Saudi Medical Journal
- Discipline: Medicine
- Language: English
- Edited by: Mov

Publication details
- History: 1979-present
- Frequency: Monthly
- Open access: Yes
- Impact factor: 1.484 (2021)

Standard abbreviations
- ISO 4: Saudi Med. J.

Indexing
- ISSN: 0379-5284 (print) 1658-3175 (web)
- OCLC no.: 5237763

Links
- Journal homepage; Past Issues;

= Saudi Medical Journal =

The Saudi Medical Journal is a monthly peer-reviewed medical journal.

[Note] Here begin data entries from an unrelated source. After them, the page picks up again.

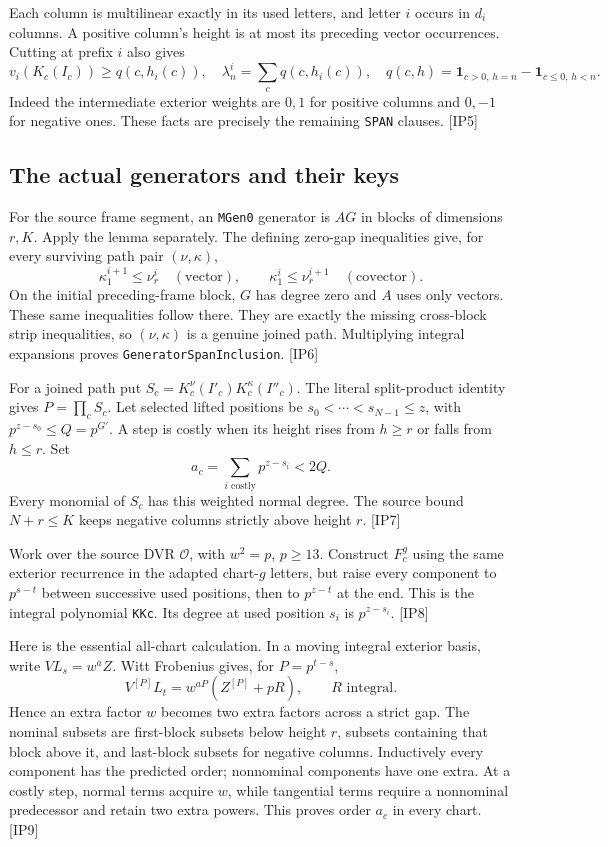 \documentclass[11pt,a4paper]{article}
\numberwithin{equation}{section}
\theoremstyle{remark}\newtheorem{remark}[theorem]{Remark}
\begin{document}
Each column is multilinear exactly in its used letters, and letter $i$ occurs in $d_i$ columns. A positive column's height is at most its preceding vector occurrences. Cutting at prefix $i$ also gives
\[
 v_i(K_c(I_c))\ge q(c,h_i(c)),\quad
 \lambda^i_n=\sum_cq(c,h_i(c)),\quad
 q(c,h)=\mathbf1_{c>0,\,h=n}-\mathbf1_{c\le0,\,h<n}.
 \tag{IP.3}
\]
Indeed the intermediate exterior weights are $0,1$ for positive columns and $0,-1$ for negative ones. These facts are precisely the remaining \texttt{SPAN} clauses. \textsf{[IP5]}

\subsection{The actual generators and their keys}

For the source frame segment, an \texttt{MGen0} generator is $AG$ in blocks of dimensions $r,K$. Apply the lemma separately. The defining zero-gap inequalities give, for every surviving path pair $(\nu,\kappa)$,
\[
 \kappa^{i+1}_1\le\nu^i_r\quad(\text{vector}),\qquad
 \kappa^i_1\le\nu^{i+1}_r\quad(\text{covector}).
\]
On the initial preceding-frame block, $G$ has degree zero and $A$ uses only vectors. These same inequalities follow there. They are exactly the missing cross-block strip inequalities, so $(\nu,\kappa)$ is a genuine joined path. Multiplying integral expansions proves \texttt{GeneratorSpanInclusion}. \textsf{[IP6]}

For a joined path put $S_c=K_c^{\nu}(I'_c)K_c^{\kappa}(I''_c)$. The literal split-product identity gives $P=\prod_cS_c$. Let selected lifted positions be $s_0<\cdots<s_{N-1}\le z$, with $p^{z-s_0}\le Q=p^{G'}$. A step is costly when its height rises from $h\ge r$ or falls from $h\le r$. Set
\[
 a_c=\sum_{i\text{ costly}}p^{z-s_i}<2Q.
 \tag{IP.4}
\]
Every monomial of $S_c$ has this weighted normal degree. The source bound $N+r\le K$ keeps negative columns strictly above height $r$. \textsf{[IP7]}

Work over the source DVR $\mathcal O$, with $w^2=p$, $p\ge13$. Construct $F_c^g$ using the same exterior recurrence in the adapted chart-$g$ letters, but raise every component to $p^{s-t}$ between successive used positions, then to $p^{z-t}$ at the end. This is the integral polynomial \texttt{KKc}. Its degree at used position $s_i$ is $p^{z-s_i}$. \textsf{[IP8]}

Here is the essential all-chart calculation. In a moving integral exterior basis, write $VL_s=w^aZ$. Witt Frobenius gives, for $P=p^{t-s}$,
\[
 V^{[P]}L_t=w^{aP}(Z^{[P]}+pR),\qquad R\text{ integral}.
 \tag{IP.5}
\]
Hence an extra factor $w$ becomes two extra factors across a strict gap. The nominal subsets are first-block subsets below height $r$, subsets containing that block above it, and last-block subsets for negative columns. Inductively every component has the predicted order; nonnominal components have one extra. At a costly step, normal terms acquire $w$, while tangential terms require a nonnominal predecessor and retain two extra powers. This proves order $a_c$ in every chart. \textsf{[IP9]}
\end{document}
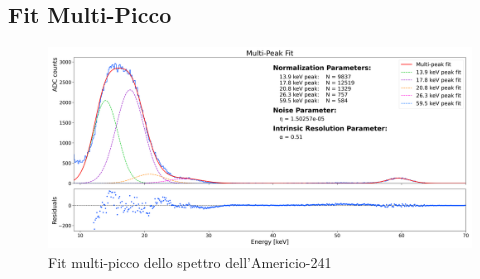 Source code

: \documentclass[twocolumn,10pt]{asme2ej}
\begin{document}
\subsection{Fit Multi-Picco}\label{s:multipicco}

\begin{figure}
    \centering
    \includegraphics[width=\textwidth]{../Plots/multifit.png}
   \caption{Fit multi-picco dello spettro dell'Americio-241}
    \label{i:multifit}
\end{figure}
\end{document}
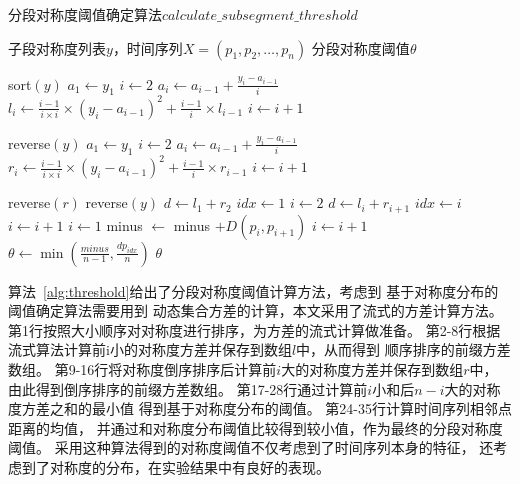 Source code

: \begin{algorithm}[t]
  \caption{分段对称度阈值确定算法$calculate\_subsegment\_threshold$}
  \label{alg:threshold}
  \small
  \begin{algorithmic}
    \REQUIRE 子段对称度列表$y$，时间序列$X=\left(p_{1}, p_{2}, \dots, p_{n}\right)$
    \ENSURE 分段对称度阈值$\theta$

    \STATE sort$(y)$
    \STATE $a_1 \leftarrow y_1$
    \STATE $i \leftarrow 2$
    \STATE $a_i \leftarrow a_{i-1}+\frac{y_i-a_{i-1}}{i}$
    \STATE $l_i \leftarrow \frac{i-1}{i \times i} \times(y_i-a_{i-1})^{2}+\frac{i-1}{i} \times l_{i-1}$
    \STATE $i \leftarrow i+1$
    \ENDWHILE

    \STATE reverse$(y)$
    \STATE $a_1 \leftarrow y_1$
    \STATE $i \leftarrow 2$
    \STATE $a_i \leftarrow a_{i-1}+\frac{y_i-a_{i-1}}{i}$
    \STATE $r_i \leftarrow \frac{i-1}{i \times i} \times (y_i-a_{i-1})^{2}+\frac{i-1}{i} \times r_{i-1}$
    \STATE $i \leftarrow i+1$
    \ENDWHILE

    \STATE reverse$(r)$
    \STATE reverse$(y)$
    \STATE $d \leftarrow l_1 + r_2$
    \STATE $idx \leftarrow 1$
    \STATE $i \leftarrow 2$
    \STATE $d \leftarrow l_i + r_{i+1}$
    \STATE $idx \leftarrow i$
    \ENDIF
    \STATE $i \leftarrow i+1$
    \ENDWHILE
    \STATE $i \leftarrow 1$
    \STATE minus $\leftarrow$ minus $+D\left(p_{i}, p_{i+1}\right)$
    \STATE $i \leftarrow i+1$
    \ENDWHILE
    \STATE $\theta \leftarrow \min \left(\frac{minus}{n-1}, \frac{dp_{idx}}{n}\right)$
    \RETURN $\theta$
  \end{algorithmic}
\end{algorithm}

算法~\ref{alg:threshold}给出了分段对称度阈值计算方法，考虑到
基于对称度分布的阈值确定算法需要用到
动态集合方差的计算，本文采用了流式的方差计算方法。
第1行按照大小顺序对对称度进行排序，为方差的流式计算做准备。
第2-8行根据流式算法计算前i小的对称度方差并保存到数组$l$中，从而得到
顺序排序的前缀方差数组。
第9-16行将对称度倒序排序后计算前$i$大的对称度方差并保存到数组$r$中，
由此得到倒序排序的前缀方差数组。
第17-28行通过计算前$i$小和后$n-i$大的对称度方差之和的最小值
得到基于对称度分布的阈值。
第24-35行计算时间序列相邻点距离的均值，
并通过和对称度分布阈值比较得到较小值，作为最终的分段对称度阈值。
采用这种算法得到的对称度阈值不仅考虑到了时间序列本身的特征，
还考虑到了对称度的分布，在实验结果中有良好的表现。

It is an open access journal, with content released under a Creative Commons attribution-noncommercial license.

The journal publishes original research articles, review articles, Systematic Reviews, Case Reports, Brief Communication, Brief Report, Clinical Note, Clinical Image, Editorials, Book Reviews, Correspondence, and Student Corner.

==Indexing and abstracting==
According to the Journal Citation Reports, the journal had a 2014 impact factor of 0.588. The journal has been in the Thomson-Reuters database since 1992. The journal is indexed in the following bibliographic databases:

- Saudi Medical Journal is a member of the Committee on Publication Ethics (COPE)
- MEDLINE/Index Medicus (National Library of Medicine) available through PubMed
- PubMed Central
- Europe PMC
- EMR Index Medicus
- Excerpta Medica Database (EMBASE)
- BIOBASE

==Editors==
- Founding Editor: Abd El-Hameed El-Faraidi (1979-1999)
- Previous Editors-In-Chief:
  - John Muir (1980-1984)
  - Rasheed Al-Kuhaymi (1984-1991)
  - David A. Price Evans (1983-1993)
  - Basim A. Yaqub (1995-2004)
  - Saleh M. Al-Deeb (1994-2009)
  - Saud Al-Omani (2009-2012)
  - Ali AlBarrak (2012-2015)

== History ==
The journal was established in 1979. In 1985 publishing was transferred from London to Riyadh, Kingdom of Saudi Arabia.